Mark Roddy is the entrepreneur behind MindMyths, a new mental health tech company that combines VR (virtual reality) gaming technology with traditional meditation to help individuals manage stress and anxiety when and where they want.
“The idea is that you create your own wellbeing space and once you put the headset on you are immersed in a landscape of great natural beauty,” Roddy explains.
“The location may also have links to ancient mythical, sacred, or healing spaces. For example, Lough Gill, home to the Lake Isle of Innisfree immortalised in Yeats’s poem. The backdrops are very tranquil and help create the right environment in which to acquire the systematic techniques required for managing stress effectively.”
Prior to setting up MindMyths in October 2014, Roddy had spent 14 years working for telecommunications company Lake as a product manager. He was heavily involved in research into next-generation technologies and while working on a project around the internet of things he began to see huge possibilities emerging in the VR space.
When Lake was subsequently sold Roddy decided to turn his attention full time to identifying a potential business opportunity in the VR area. This was less daunting for him than it might have been for others as MindMyths is not his first foray into business.
He already had two start-ups under his belt. The decision to focus on mental health and wellbeing came about because Roddy had become aware of the benefits of mindful meditation three years ago while training as a listening volunteer with the Samaritans.
In 2015, MindMyths won a European Commission-backed accelerator competition (Future Internet Challenge for e-Health) and this provided the company with seed funding of €220,000 to develop and beta test Roddy’s idea for a VR-connected health platform for public use.
At the same time the company received €50,000 under Enterprise Ireland’s Competitive Start fund to design and launch a VR-based meditation product for individuals.
MindMyths has been working closely with health professionals, including Roddy’s brother who is a psychiatrist, to validate its designs and it now offers two products: a VR software platform aimed at healthcare providers and organisations with employee wellbeing programmes, and a guided product for individuals who want to self-manage their stress. Both products have global reach, Roddy says.
“Worldwide, there is a significant increase in stress, anxiety and burnout and access to mental health services is an issue,” he says.
“Some estimates suggest that over 50 per cent of sufferers are not accessing existing services for reasons such as inconvenience and embarrassment. People also have concerns around the stigma attached to mental health problems.
“The statistics in the UK alone show that around 250,000 people can’t work due to stress-related illness.
“MindMyths is addressing the access problems by designing software solutions that offer cost-effective and anonymous access to services,” Roddy adds.
“This feeds naturally into the emerging field of connected or digital healthcare where services are delivered directly to the home.
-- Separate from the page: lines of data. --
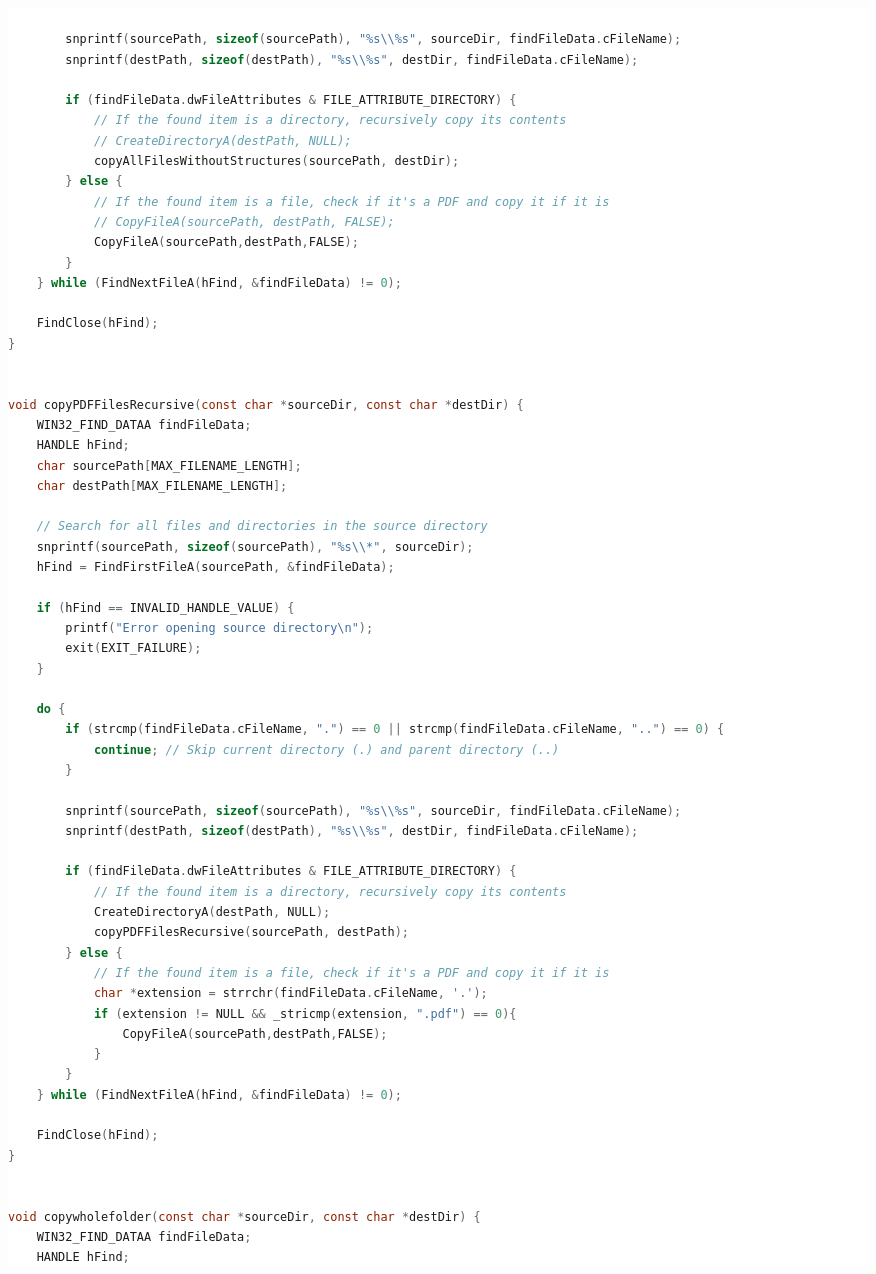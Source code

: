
 ```c

        snprintf(sourcePath, sizeof(sourcePath), "%s\\%s", sourceDir, findFileData.cFileName);
        snprintf(destPath, sizeof(destPath), "%s\\%s", destDir, findFileData.cFileName);

        if (findFileData.dwFileAttributes & FILE_ATTRIBUTE_DIRECTORY) {
            // If the found item is a directory, recursively copy its contents
            // CreateDirectoryA(destPath, NULL);
            copyAllFilesWithoutStructures(sourcePath, destDir);
        } else {
            // If the found item is a file, check if it's a PDF and copy it if it is
            // CopyFileA(sourcePath, destPath, FALSE);
            CopyFileA(sourcePath,destPath,FALSE);
        }
    } while (FindNextFileA(hFind, &findFileData) != 0);

    FindClose(hFind);
}


void copyPDFFilesRecursive(const char *sourceDir, const char *destDir) {
    WIN32_FIND_DATAA findFileData;
    HANDLE hFind;
    char sourcePath[MAX_FILENAME_LENGTH];
    char destPath[MAX_FILENAME_LENGTH];

    // Search for all files and directories in the source directory
    snprintf(sourcePath, sizeof(sourcePath), "%s\\*", sourceDir);
    hFind = FindFirstFileA(sourcePath, &findFileData);

    if (hFind == INVALID_HANDLE_VALUE) {
        printf("Error opening source directory\n");
        exit(EXIT_FAILURE);
    }

    do {
        if (strcmp(findFileData.cFileName, ".") == 0 || strcmp(findFileData.cFileName, "..") == 0) {
            continue; // Skip current directory (.) and parent directory (..)
        }

        snprintf(sourcePath, sizeof(sourcePath), "%s\\%s", sourceDir, findFileData.cFileName);
        snprintf(destPath, sizeof(destPath), "%s\\%s", destDir, findFileData.cFileName);

        if (findFileData.dwFileAttributes & FILE_ATTRIBUTE_DIRECTORY) {
            // If the found item is a directory, recursively copy its contents
            CreateDirectoryA(destPath, NULL);
            copyPDFFilesRecursive(sourcePath, destPath);
        } else {
            // If the found item is a file, check if it's a PDF and copy it if it is
            char *extension = strrchr(findFileData.cFileName, '.');
            if (extension != NULL && _stricmp(extension, ".pdf") == 0){
                CopyFileA(sourcePath,destPath,FALSE);
            }
        }
    } while (FindNextFileA(hFind, &findFileData) != 0);

    FindClose(hFind);
}


void copywholefolder(const char *sourceDir, const char *destDir) {
    WIN32_FIND_DATAA findFileData;
    HANDLE hFind;
```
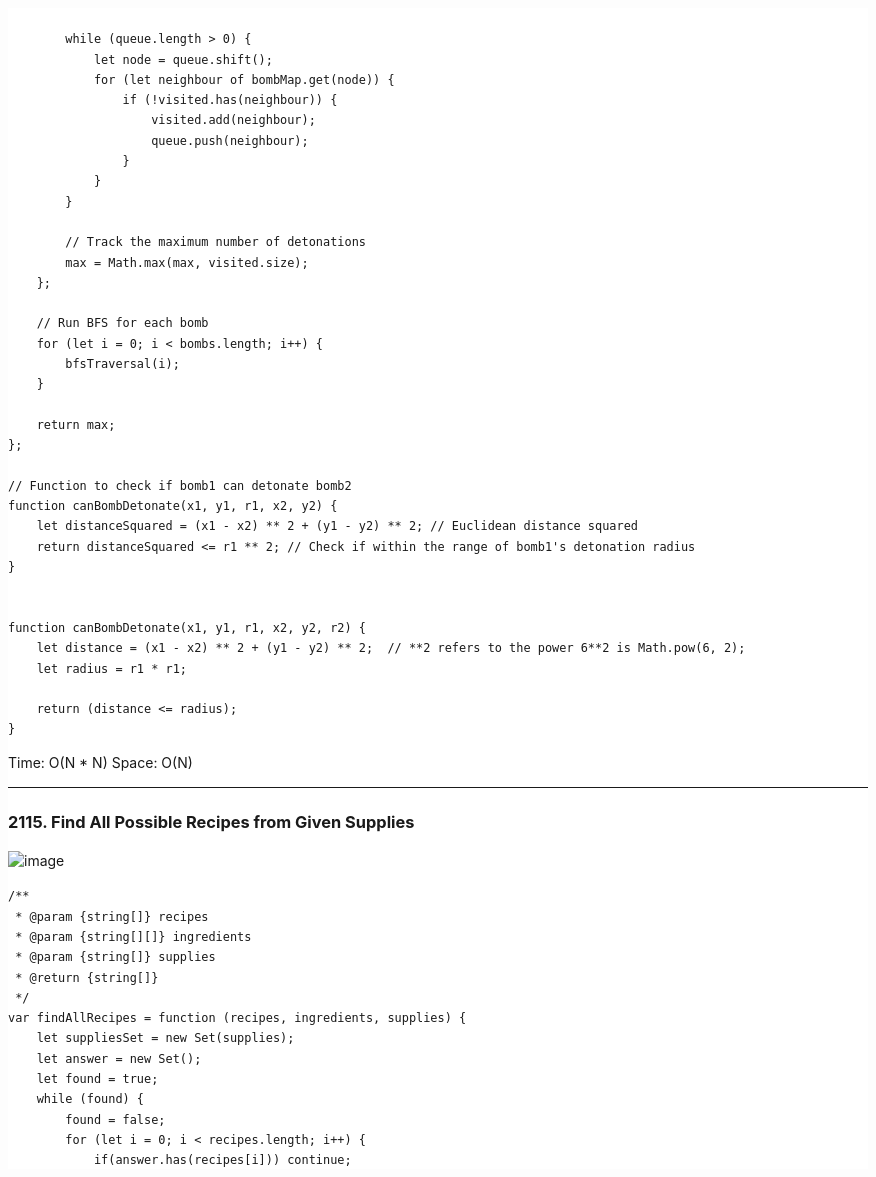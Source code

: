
 ```

        while (queue.length > 0) {
            let node = queue.shift();
            for (let neighbour of bombMap.get(node)) {
                if (!visited.has(neighbour)) {
                    visited.add(neighbour);
                    queue.push(neighbour);
                }
            }
        }

        // Track the maximum number of detonations
        max = Math.max(max, visited.size);
    };

    // Run BFS for each bomb
    for (let i = 0; i < bombs.length; i++) {
        bfsTraversal(i);
    }

    return max;
};

// Function to check if bomb1 can detonate bomb2
function canBombDetonate(x1, y1, r1, x2, y2) {
    let distanceSquared = (x1 - x2) ** 2 + (y1 - y2) ** 2; // Euclidean distance squared
    return distanceSquared <= r1 ** 2; // Check if within the range of bomb1's detonation radius
}


function canBombDetonate(x1, y1, r1, x2, y2, r2) {
    let distance = (x1 - x2) ** 2 + (y1 - y2) ** 2;  // **2 refers to the power 6**2 is Math.pow(6, 2);
    let radius = r1 * r1;

    return (distance <= radius);
}
```
Time:  O(N * N)
Space: O(N)
***


### 2115. Find All Possible Recipes from Given Supplies

<img width="373" alt="image" src="https://github.com/user-attachments/assets/50568286-f66a-49f5-8b7f-3e2ea3dd9930">

```
/**
 * @param {string[]} recipes
 * @param {string[][]} ingredients
 * @param {string[]} supplies
 * @return {string[]}
 */
var findAllRecipes = function (recipes, ingredients, supplies) {
    let suppliesSet = new Set(supplies);
    let answer = new Set();
    let found = true;
    while (found) {
        found = false;
        for (let i = 0; i < recipes.length; i++) {
            if(answer.has(recipes[i])) continue;

```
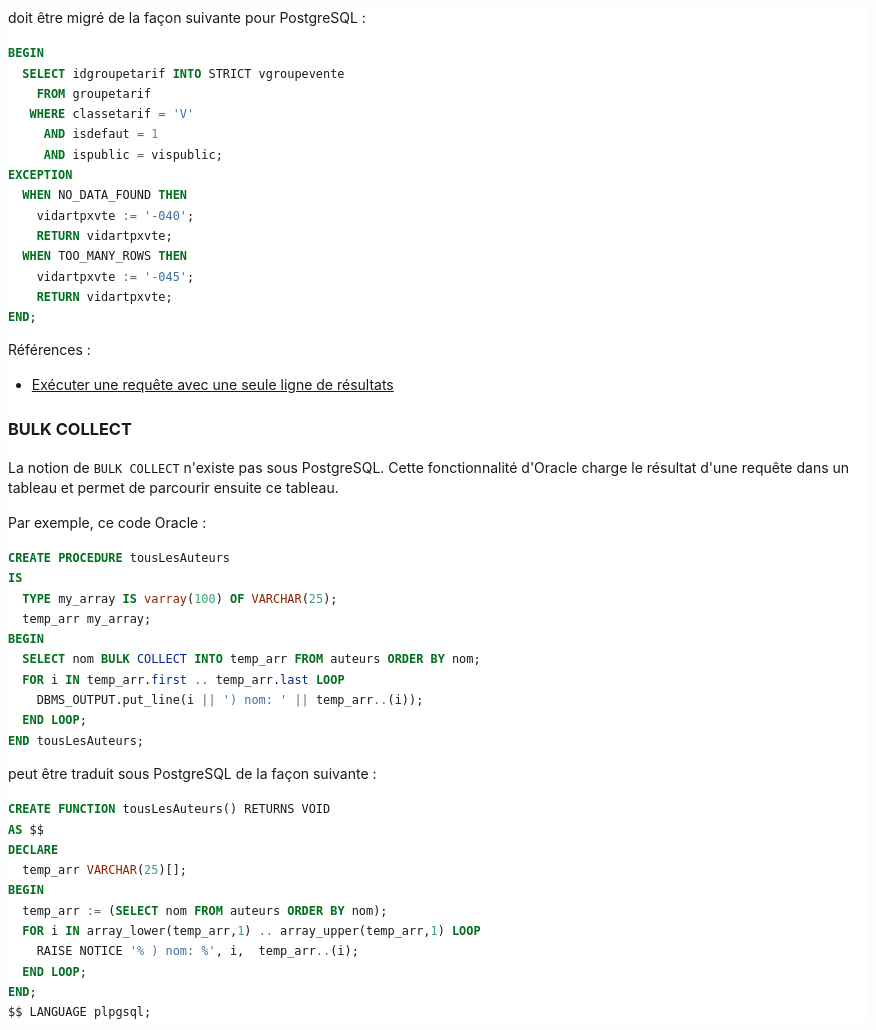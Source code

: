 doit être migré de la façon suivante pour PostgreSQL :

```sql
BEGIN   
  SELECT idgroupetarif INTO STRICT vgroupevente
    FROM groupetarif
   WHERE classetarif = 'V'
     AND isdefaut = 1
     AND ispublic = vispublic;
EXCEPTION
  WHEN NO_DATA_FOUND THEN    
    vidartpxvte := '-040'; 
    RETURN vidartpxvte;
  WHEN TOO_MANY_ROWS THEN    
    vidartpxvte := '-045'; 
    RETURN vidartpxvte;
END;
```

Références :

* [Exécuter une requête avec une seule ligne de résultats](https://docs.postgresql.fr/current/plpgsql-statements.html#PLPGSQL-STATEMENTS-SQL-ONEROW)

### BULK COLLECT

La notion de `BULK COLLECT` n'existe pas sous PostgreSQL. Cette fonctionnalité 
d'Oracle charge le résultat d'une requête dans un tableau et permet de parcourir 
ensuite ce tableau.

Par exemple, ce code Oracle :

```sql
CREATE PROCEDURE tousLesAuteurs
IS
  TYPE my_array IS varray(100) OF VARCHAR(25);
  temp_arr my_array;
BEGIN
  SELECT nom BULK COLLECT INTO temp_arr FROM auteurs ORDER BY nom;
  FOR i IN temp_arr.first .. temp_arr.last LOOP
    DBMS_OUTPUT.put_line(i || ') nom: ' || temp_arr..(i));
  END LOOP;
END tousLesAuteurs;
```

peut être traduit sous PostgreSQL de la façon suivante :

```sql
CREATE FUNCTION tousLesAuteurs() RETURNS VOID 
AS $$
DECLARE
  temp_arr VARCHAR(25)[];
BEGIN
  temp_arr := (SELECT nom FROM auteurs ORDER BY nom);
  FOR i IN array_lower(temp_arr,1) .. array_upper(temp_arr,1) LOOP
    RAISE NOTICE '% ) nom: %', i,  temp_arr..(i);
  END LOOP;
END;
$$ LANGUAGE plpgsql;
```
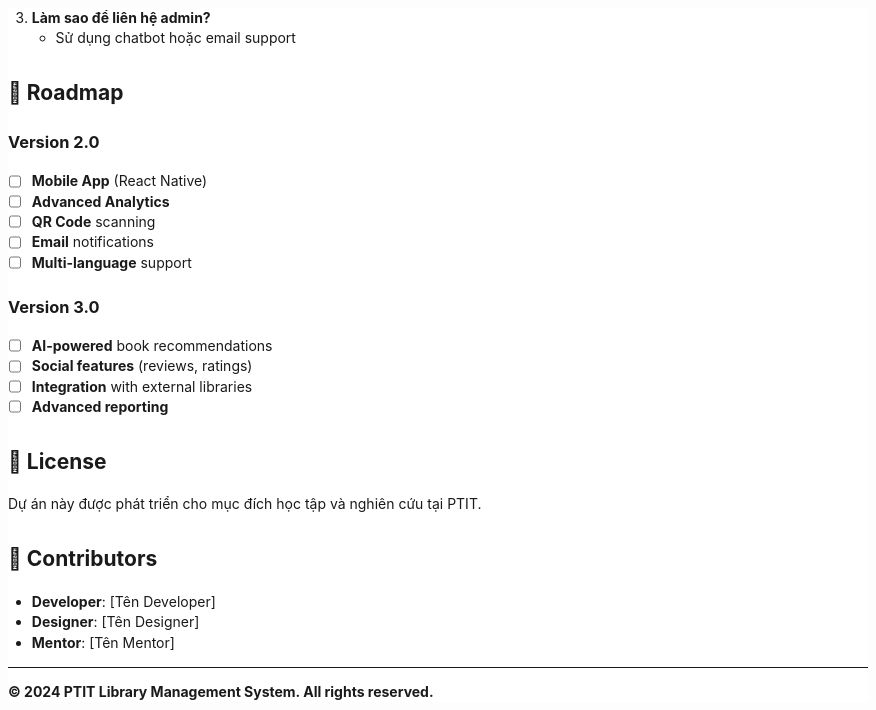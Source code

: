 3. **Làm sao để liên hệ admin?**
   - Sử dụng chatbot hoặc email support

## 🚀 Roadmap

### Version 2.0
- [ ] **Mobile App** (React Native)
- [ ] **Advanced Analytics**
- [ ] **QR Code** scanning
- [ ] **Email** notifications
- [ ] **Multi-language** support

### Version 3.0
- [ ] **AI-powered** book recommendations
- [ ] **Social features** (reviews, ratings)
- [ ] **Integration** with external libraries
- [ ] **Advanced reporting**

## 📄 License

Dự án này được phát triển cho mục đích học tập và nghiên cứu tại PTIT.

## 👥 Contributors

- **Developer**: [Tên Developer]
- **Designer**: [Tên Designer]
- **Mentor**: [Tên Mentor]

---

**© 2024 PTIT Library Management System. All rights reserved.**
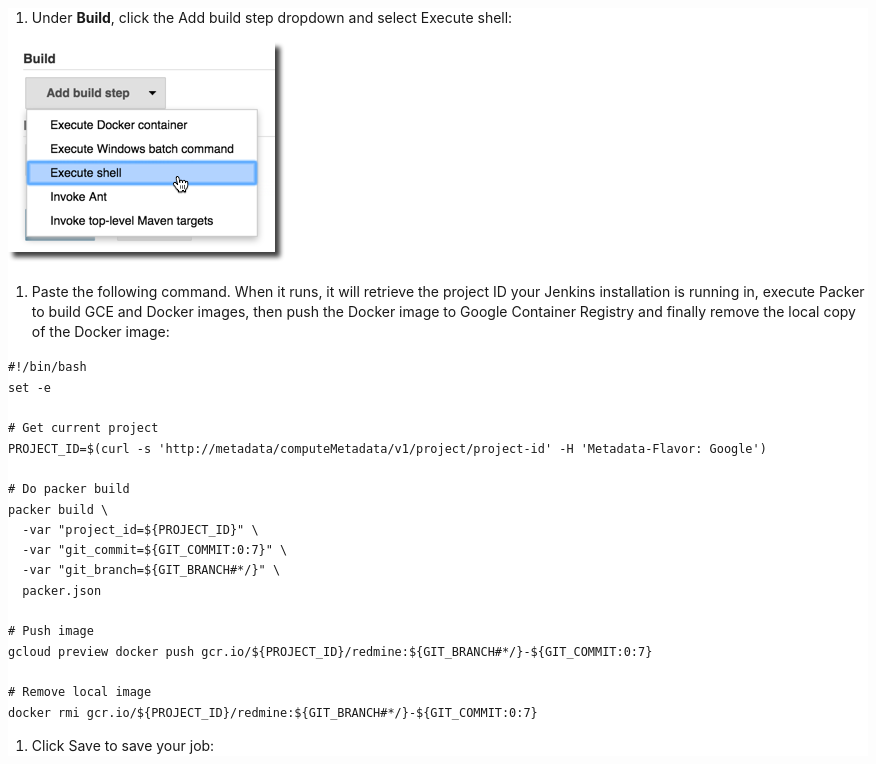 1. Under **Build**, click the Add build step dropdown and select Execute shell:

  ![](img/jenkins-build-shell.png)

1. Paste the following command. When it runs, it will retrieve the project ID your Jenkins installation is running in, execute Packer to build GCE and Docker images, then push the Docker image to Google Container Registry and finally remove the local copy of the Docker image:

  ```shell
  #!/bin/bash
  set -e

  # Get current project
  PROJECT_ID=$(curl -s 'http://metadata/computeMetadata/v1/project/project-id' -H 'Metadata-Flavor: Google')

  # Do packer build
  packer build \
    -var "project_id=${PROJECT_ID}" \
    -var "git_commit=${GIT_COMMIT:0:7}" \
    -var "git_branch=${GIT_BRANCH#*/}" \
    packer.json

  # Push image
  gcloud preview docker push gcr.io/${PROJECT_ID}/redmine:${GIT_BRANCH#*/}-${GIT_COMMIT:0:7}

  # Remove local image
  docker rmi gcr.io/${PROJECT_ID}/redmine:${GIT_BRANCH#*/}-${GIT_COMMIT:0:7}
  ```

1. Click Save to save your job:
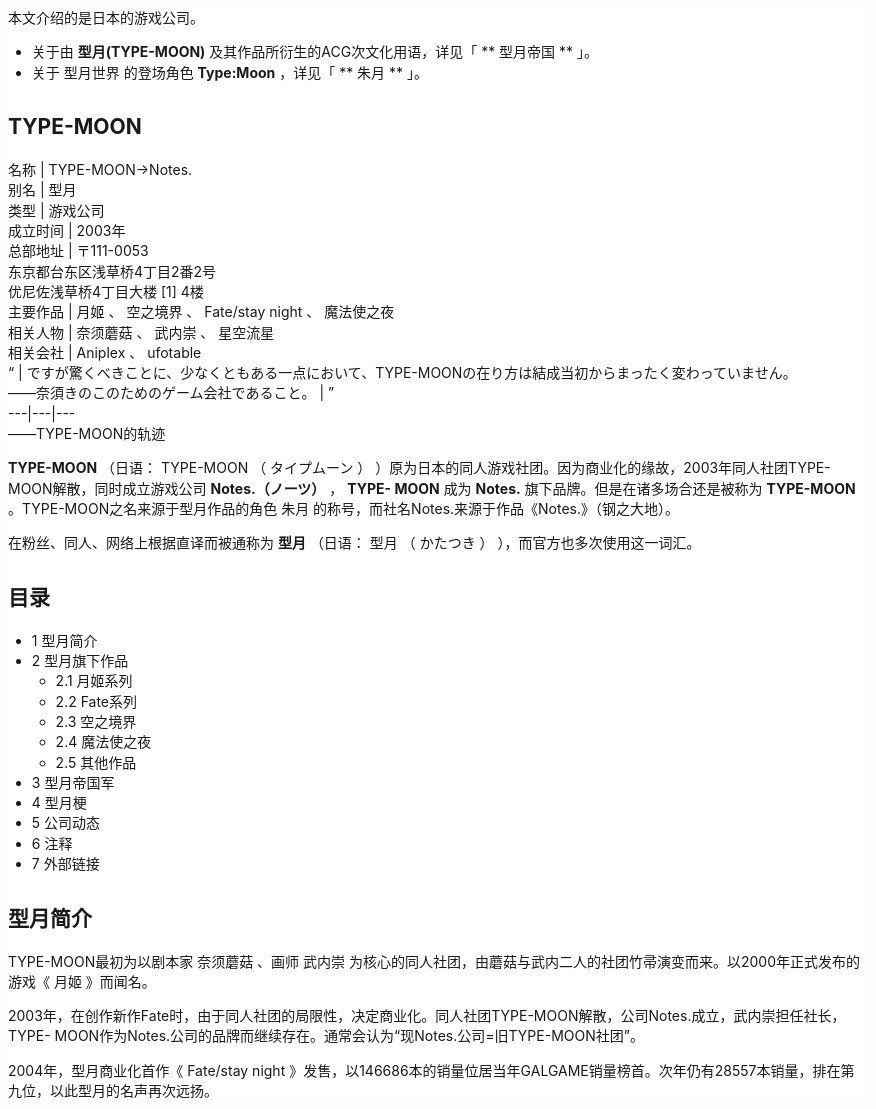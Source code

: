 本文介绍的是日本的游戏公司。

  * 关于由 **型月(TYPE-MOON)** 及其作品所衍生的ACG次文化用语，详见「 ** 型月帝国  ** 」。 
  * 关于  型月世界  的登场角色 **Type:Moon** ，详见「 ** 朱月  ** 」。 

TYPE-MOON  
---  
名称  |  TYPE-MOON→Notes.   
别名  |  型月   
类型  |  游戏公司   
成立时间  |  2003年   
总部地址  |  〒111-0053   
东京都台东区浅草桥4丁目2番2号  
优尼佐浅草桥4丁目大楼  [1]  4楼  
主要作品  |  月姬  、  空之境界  、  Fate/stay night  、  魔法使之夜   
相关人物  |  奈须蘑菇  、  武内崇  、  星空流星   
相关会社  |  Aniplex  、  ufotable   
“  |  ですが驚くべきことに、少なくともある一点において、TYPE-MOONの在り方は結成当初からまったく変わっていません。   
——奈須きのこのためのゲーム会社であること。  |  ”   
---|---|---  
——TYPE-MOON的轨迹  
  
**TYPE-MOON** （日语：  TYPE-MOON  （  タイプムーン  ）
）原为日本的同人游戏社团。因为商业化的缘故，2003年同人社团TYPE-MOON解散，同时成立游戏公司 **Notes.（ノーツ）** ， **TYPE-
MOON** 成为 **Notes.** 旗下品牌。但是在诸多场合还是被称为 **TYPE-MOON** 。TYPE-MOON之名来源于型月作品的角色
朱月  的称号，而社名Notes.来源于作品《Notes.》（钢之大地）。

在粉丝、同人、网络上根据直译而被通称为 **型月** （日语：  型月  （  かたつき  ）  ），而官方也多次使用这一词汇。

##  目录

  * 1  型月简介 
  * 2  型月旗下作品 
    * 2.1  月姬系列 
    * 2.2  Fate系列 
    * 2.3  空之境界 
    * 2.4  魔法使之夜 
    * 2.5  其他作品 
  * 3  型月帝国军 
  * 4  型月梗 
  * 5  公司动态 
  * 6  注释 
  * 7  外部链接 

##  型月简介

TYPE-MOON最初为以剧本家  奈须蘑菇  、画师  武内崇  为核心的同人社团，由蘑菇与武内二人的社团竹帚演变而来。以2000年正式发布的游戏《
月姬  》而闻名。

2003年，在创作新作Fate时，由于同人社团的局限性，决定商业化。同人社团TYPE-MOON解散，公司Notes.成立，武内崇担任社长，TYPE-
MOON作为Notes.公司的品牌而继续存在。通常会认为“现Notes.公司=旧TYPE-MOON社团”。

2004年，型月商业化首作《  Fate/stay night
》发售，以146686本的销量位居当年GALGAME销量榜首。次年仍有28557本销量，排在第九位，以此型月的名声再次远扬。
The uniquely immersive experience provided by VR has significant potential as a next-generation technology for these kinds of connected health applications.”
MindMyths employs two people (software development and subject expertise are outsourced) and its patented technology is currently based around Samsung smartphones and Gear VR headsets. The self-guided product will go on sale in a few months through the Oculus store and will cost in the region of $5. The Oculus store has more than five million customers.
MindMyths, which is still pre-revenue, is not without competitors but Roddy says its use of VR technology gives it the edge. “There are a number of products available including smartphone apps and solutions for specific problems such as phobias. However, by using VR we can offer a much richer delivery experience and we are also targeting the wider market for stress management,” he says.